The annual awards ceremony was held last night at the Crest Theatre. Apparently DMTC got one Elly Award. Congratulations to Steve Isaacson for "Man of La Mancha" set design.

This year, I would have preferred gouging my eyes out with spoons, or sticking hypodermic needles through my tongue, than attend the awards ceremony, so angry was I about DMTC getting shafted year-after-year for no good reason, and watching mediocrities from other theaters getting undue recognition. Whether I attend the awards ceremony again depends mostly on the quality of SARTA's judging.
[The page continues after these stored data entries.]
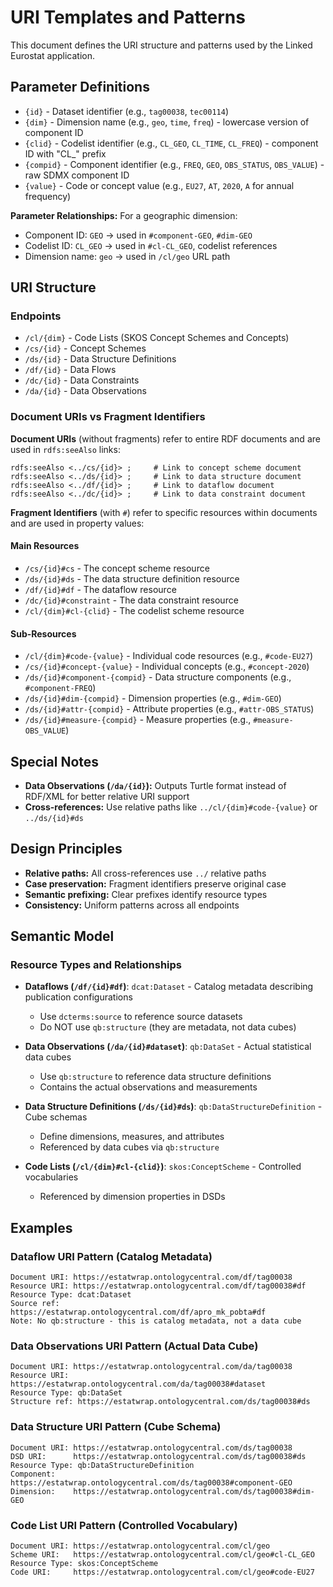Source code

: # URI Templates and Patterns

This document defines the URI structure and patterns used by the Linked Eurostat application.

## Parameter Definitions

- `{id}` - Dataset identifier (e.g., `tag00038`, `tec00114`)
- `{dim}` - Dimension name (e.g., `geo`, `time`, `freq`) - lowercase version of component ID
- `{clid}` - Codelist identifier (e.g., `CL_GEO`, `CL_TIME`, `CL_FREQ`) - component ID with "CL_" prefix
- `{compid}` - Component identifier (e.g., `FREQ`, `GEO`, `OBS_STATUS`, `OBS_VALUE`) - raw SDMX component ID
- `{value}` - Code or concept value (e.g., `EU27`, `AT`, `2020`, `A` for annual frequency)

**Parameter Relationships:** For a geographic dimension:
- Component ID: `GEO` → used in `#component-GEO`, `#dim-GEO`
- Codelist ID: `CL_GEO` → used in `#cl-CL_GEO`, codelist references
- Dimension name: `geo` → used in `/cl/geo` URL path

## URI Structure

### Endpoints

- `/cl/{dim}` - Code Lists (SKOS Concept Schemes and Concepts)
- `/cs/{id}` - Concept Schemes
- `/ds/{id}` - Data Structure Definitions
- `/df/{id}` - Data Flows
- `/dc/{id}` - Data Constraints
- `/da/{id}` - Data Observations

### Document URIs vs Fragment Identifiers

**Document URIs** (without fragments) refer to entire RDF documents and are used in `rdfs:seeAlso` links:
```turtle
rdfs:seeAlso <../cs/{id}> ;     # Link to concept scheme document
rdfs:seeAlso <../ds/{id}> ;     # Link to data structure document
rdfs:seeAlso <../df/{id}> ;     # Link to dataflow document
rdfs:seeAlso <../dc/{id}> ;     # Link to data constraint document
```

**Fragment Identifiers** (with `#`) refer to specific resources within documents and are used in property values:

#### Main Resources
- `/cs/{id}#cs` - The concept scheme resource
- `/ds/{id}#ds` - The data structure definition resource
- `/df/{id}#df` - The dataflow resource
- `/dc/{id}#constraint` - The data constraint resource
- `/cl/{dim}#cl-{clid}` - The codelist scheme resource

#### Sub-Resources
- `/cl/{dim}#code-{value}` - Individual code resources (e.g., `#code-EU27`)
- `/cs/{id}#concept-{value}` - Individual concepts (e.g., `#concept-2020`)
- `/ds/{id}#component-{compid}` - Data structure components (e.g., `#component-FREQ`)
- `/ds/{id}#dim-{compid}` - Dimension properties (e.g., `#dim-GEO`)
- `/ds/{id}#attr-{compid}` - Attribute properties (e.g., `#attr-OBS_STATUS`)
- `/ds/{id}#measure-{compid}` - Measure properties (e.g., `#measure-OBS_VALUE`)

## Special Notes

- **Data Observations (`/da/{id}`):** Outputs Turtle format instead of RDF/XML for better relative URI support
- **Cross-references:** Use relative paths like `../cl/{dim}#code-{value}` or `../ds/{id}#ds`

## Design Principles

- **Relative paths:** All cross-references use `../` relative paths
- **Case preservation:** Fragment identifiers preserve original case
- **Semantic prefixing:** Clear prefixes identify resource types
- **Consistency:** Uniform patterns across all endpoints

## Semantic Model

### Resource Types and Relationships

- **Dataflows (`/df/{id}#df`)**: `dcat:Dataset` - Catalog metadata describing publication configurations
  - Use `dcterms:source` to reference source datasets
  - Do NOT use `qb:structure` (they are metadata, not data cubes)

- **Data Observations (`/da/{id}#dataset`)**: `qb:DataSet` - Actual statistical data cubes
  - Use `qb:structure` to reference data structure definitions
  - Contains the actual observations and measurements

- **Data Structure Definitions (`/ds/{id}#ds`)**: `qb:DataStructureDefinition` - Cube schemas
  - Define dimensions, measures, and attributes
  - Referenced by data cubes via `qb:structure`

- **Code Lists (`/cl/{dim}#cl-{clid}`)**: `skos:ConceptScheme` - Controlled vocabularies
  - Referenced by dimension properties in DSDs

## Examples

### Dataflow URI Pattern (Catalog Metadata)
```
Document URI: https://estatwrap.ontologycentral.com/df/tag00038
Resource URI: https://estatwrap.ontologycentral.com/df/tag00038#df
Resource Type: dcat:Dataset
Source ref:   https://estatwrap.ontologycentral.com/df/apro_mk_pobta#df
Note: No qb:structure - this is catalog metadata, not a data cube
```

### Data Observations URI Pattern (Actual Data Cube)
```
Document URI: https://estatwrap.ontologycentral.com/da/tag00038
Resource URI: https://estatwrap.ontologycentral.com/da/tag00038#dataset
Resource Type: qb:DataSet
Structure ref: https://estatwrap.ontologycentral.com/ds/tag00038#ds
```

### Data Structure URI Pattern (Cube Schema)
```
Document URI: https://estatwrap.ontologycentral.com/ds/tag00038
DSD URI:      https://estatwrap.ontologycentral.com/ds/tag00038#ds
Resource Type: qb:DataStructureDefinition
Component:    https://estatwrap.ontologycentral.com/ds/tag00038#component-GEO
Dimension:    https://estatwrap.ontologycentral.com/ds/tag00038#dim-GEO
```

### Code List URI Pattern (Controlled Vocabulary)
```
Document URI: https://estatwrap.ontologycentral.com/cl/geo
Scheme URI:   https://estatwrap.ontologycentral.com/cl/geo#cl-CL_GEO
Resource Type: skos:ConceptScheme
Code URI:     https://estatwrap.ontologycentral.com/cl/geo#code-EU27
```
At the moment, I'm not optimistic, but as always, ever hopeful.

I've been puzzling through the list of nominees and the list of winners trying to establish any rhyme or reason to SARTA's pattern of awards, but have given up the effort. For years, I've felt the Ellys were too much like a lottery, where chance rather than skill determined the winners, and this year just continues the pattern. A meritocracy, this ain't. A casino; maybe. As always, too many good shows and people were ignored.
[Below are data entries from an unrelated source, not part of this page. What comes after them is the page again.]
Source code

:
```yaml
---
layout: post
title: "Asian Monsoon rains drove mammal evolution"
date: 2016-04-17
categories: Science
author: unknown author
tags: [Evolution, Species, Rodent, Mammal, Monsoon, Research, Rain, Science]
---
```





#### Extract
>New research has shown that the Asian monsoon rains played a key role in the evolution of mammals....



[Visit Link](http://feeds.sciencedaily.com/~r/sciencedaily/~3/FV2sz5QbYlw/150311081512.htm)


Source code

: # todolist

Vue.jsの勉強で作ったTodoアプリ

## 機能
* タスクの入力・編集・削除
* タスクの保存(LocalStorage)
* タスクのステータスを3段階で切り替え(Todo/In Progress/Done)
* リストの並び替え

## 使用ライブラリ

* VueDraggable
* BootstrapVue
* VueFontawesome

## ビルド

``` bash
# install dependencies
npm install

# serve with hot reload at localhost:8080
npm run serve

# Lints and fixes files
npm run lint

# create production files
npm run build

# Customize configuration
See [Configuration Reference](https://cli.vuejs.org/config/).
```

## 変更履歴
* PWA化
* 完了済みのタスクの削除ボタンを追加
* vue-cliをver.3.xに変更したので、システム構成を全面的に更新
SARTA's relentless efforts to expand their domain over the northern Sacramento Valley are reaping strange fruits. The Sacramento-area educational and community musical theater scene is very large now. No one person can understand it all. For myself, the more years I spend in the scene, the less I understand it. Like magicians understand, lack-of-understanding, like misdirection, can hide almost anything (including biases).

It's interesting how many ties there were among this year's winners. Ties seem to suggest an inability to make decisions. In a competition, no one is pleased to tie.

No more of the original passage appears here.